= Beginning of Section =
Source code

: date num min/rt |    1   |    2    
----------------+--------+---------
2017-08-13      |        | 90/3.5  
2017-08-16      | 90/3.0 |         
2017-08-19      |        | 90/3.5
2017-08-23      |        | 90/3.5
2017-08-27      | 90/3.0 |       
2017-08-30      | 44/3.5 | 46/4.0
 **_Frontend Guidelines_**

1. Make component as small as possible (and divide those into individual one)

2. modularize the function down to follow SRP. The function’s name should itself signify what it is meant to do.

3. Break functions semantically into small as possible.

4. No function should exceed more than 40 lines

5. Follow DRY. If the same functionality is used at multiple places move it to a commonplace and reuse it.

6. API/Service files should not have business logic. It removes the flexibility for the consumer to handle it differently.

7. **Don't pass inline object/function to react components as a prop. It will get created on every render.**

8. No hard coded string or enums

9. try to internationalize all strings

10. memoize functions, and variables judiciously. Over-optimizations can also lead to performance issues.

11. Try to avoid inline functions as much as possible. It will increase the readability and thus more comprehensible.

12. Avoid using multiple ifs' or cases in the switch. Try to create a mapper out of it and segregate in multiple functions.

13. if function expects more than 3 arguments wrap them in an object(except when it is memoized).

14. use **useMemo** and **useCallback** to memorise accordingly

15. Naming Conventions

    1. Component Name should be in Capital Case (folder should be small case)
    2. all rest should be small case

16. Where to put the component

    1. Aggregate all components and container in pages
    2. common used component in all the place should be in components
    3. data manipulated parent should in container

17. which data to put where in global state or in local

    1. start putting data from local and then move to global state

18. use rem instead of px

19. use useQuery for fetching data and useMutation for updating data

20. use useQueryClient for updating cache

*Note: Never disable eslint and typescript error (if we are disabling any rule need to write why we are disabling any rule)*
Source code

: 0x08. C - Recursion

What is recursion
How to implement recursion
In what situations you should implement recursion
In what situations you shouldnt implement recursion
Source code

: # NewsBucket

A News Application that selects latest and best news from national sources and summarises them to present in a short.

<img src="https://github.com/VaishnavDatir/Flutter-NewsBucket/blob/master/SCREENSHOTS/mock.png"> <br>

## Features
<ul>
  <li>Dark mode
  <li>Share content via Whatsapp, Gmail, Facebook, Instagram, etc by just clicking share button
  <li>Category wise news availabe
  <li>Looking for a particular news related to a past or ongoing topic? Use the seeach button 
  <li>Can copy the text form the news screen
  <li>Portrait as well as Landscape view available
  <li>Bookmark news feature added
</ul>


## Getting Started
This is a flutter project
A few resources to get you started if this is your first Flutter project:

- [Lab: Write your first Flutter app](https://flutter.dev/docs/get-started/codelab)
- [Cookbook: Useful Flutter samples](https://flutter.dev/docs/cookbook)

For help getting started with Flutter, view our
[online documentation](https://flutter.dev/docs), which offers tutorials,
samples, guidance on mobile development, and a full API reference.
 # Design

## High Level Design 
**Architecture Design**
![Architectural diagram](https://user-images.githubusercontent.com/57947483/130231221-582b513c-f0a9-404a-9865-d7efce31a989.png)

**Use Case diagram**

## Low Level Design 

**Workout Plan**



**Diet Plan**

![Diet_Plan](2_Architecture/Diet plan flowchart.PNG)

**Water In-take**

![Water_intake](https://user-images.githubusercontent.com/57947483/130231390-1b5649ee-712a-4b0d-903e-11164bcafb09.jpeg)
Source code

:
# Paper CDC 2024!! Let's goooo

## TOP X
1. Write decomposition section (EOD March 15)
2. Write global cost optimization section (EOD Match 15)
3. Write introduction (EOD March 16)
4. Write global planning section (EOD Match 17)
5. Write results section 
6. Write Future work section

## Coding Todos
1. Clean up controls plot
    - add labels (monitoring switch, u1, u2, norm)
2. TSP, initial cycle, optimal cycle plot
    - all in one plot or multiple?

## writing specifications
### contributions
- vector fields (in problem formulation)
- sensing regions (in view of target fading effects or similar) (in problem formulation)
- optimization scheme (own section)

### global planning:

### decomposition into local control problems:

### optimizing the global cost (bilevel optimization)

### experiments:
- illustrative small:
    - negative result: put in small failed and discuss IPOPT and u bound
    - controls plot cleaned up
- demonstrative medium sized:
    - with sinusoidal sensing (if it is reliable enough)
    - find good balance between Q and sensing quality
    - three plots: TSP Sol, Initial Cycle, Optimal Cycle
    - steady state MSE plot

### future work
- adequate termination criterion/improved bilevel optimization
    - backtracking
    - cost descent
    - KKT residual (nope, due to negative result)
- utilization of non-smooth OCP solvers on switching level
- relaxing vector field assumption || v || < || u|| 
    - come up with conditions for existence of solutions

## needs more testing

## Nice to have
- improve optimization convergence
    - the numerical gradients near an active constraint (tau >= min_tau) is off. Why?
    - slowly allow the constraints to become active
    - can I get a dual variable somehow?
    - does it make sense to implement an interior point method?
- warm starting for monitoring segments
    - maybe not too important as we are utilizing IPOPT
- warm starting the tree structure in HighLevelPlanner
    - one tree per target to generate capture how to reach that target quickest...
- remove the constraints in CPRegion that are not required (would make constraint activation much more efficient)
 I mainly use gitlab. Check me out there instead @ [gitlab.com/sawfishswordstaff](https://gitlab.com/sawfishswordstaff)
= End of Section =
● What the task asks:
Using the records above, copy word for word the line with "6. API/Service files", the line with "8. No hard coded string or enums", and every line between them.

● Problem solution:
6. API/Service files should not have business logic. It removes the flexibility for the consumer to handle it differently.

7. **Don't pass inline object/function to react components as a prop. It will get created on every render.**

8. No hard coded string or enums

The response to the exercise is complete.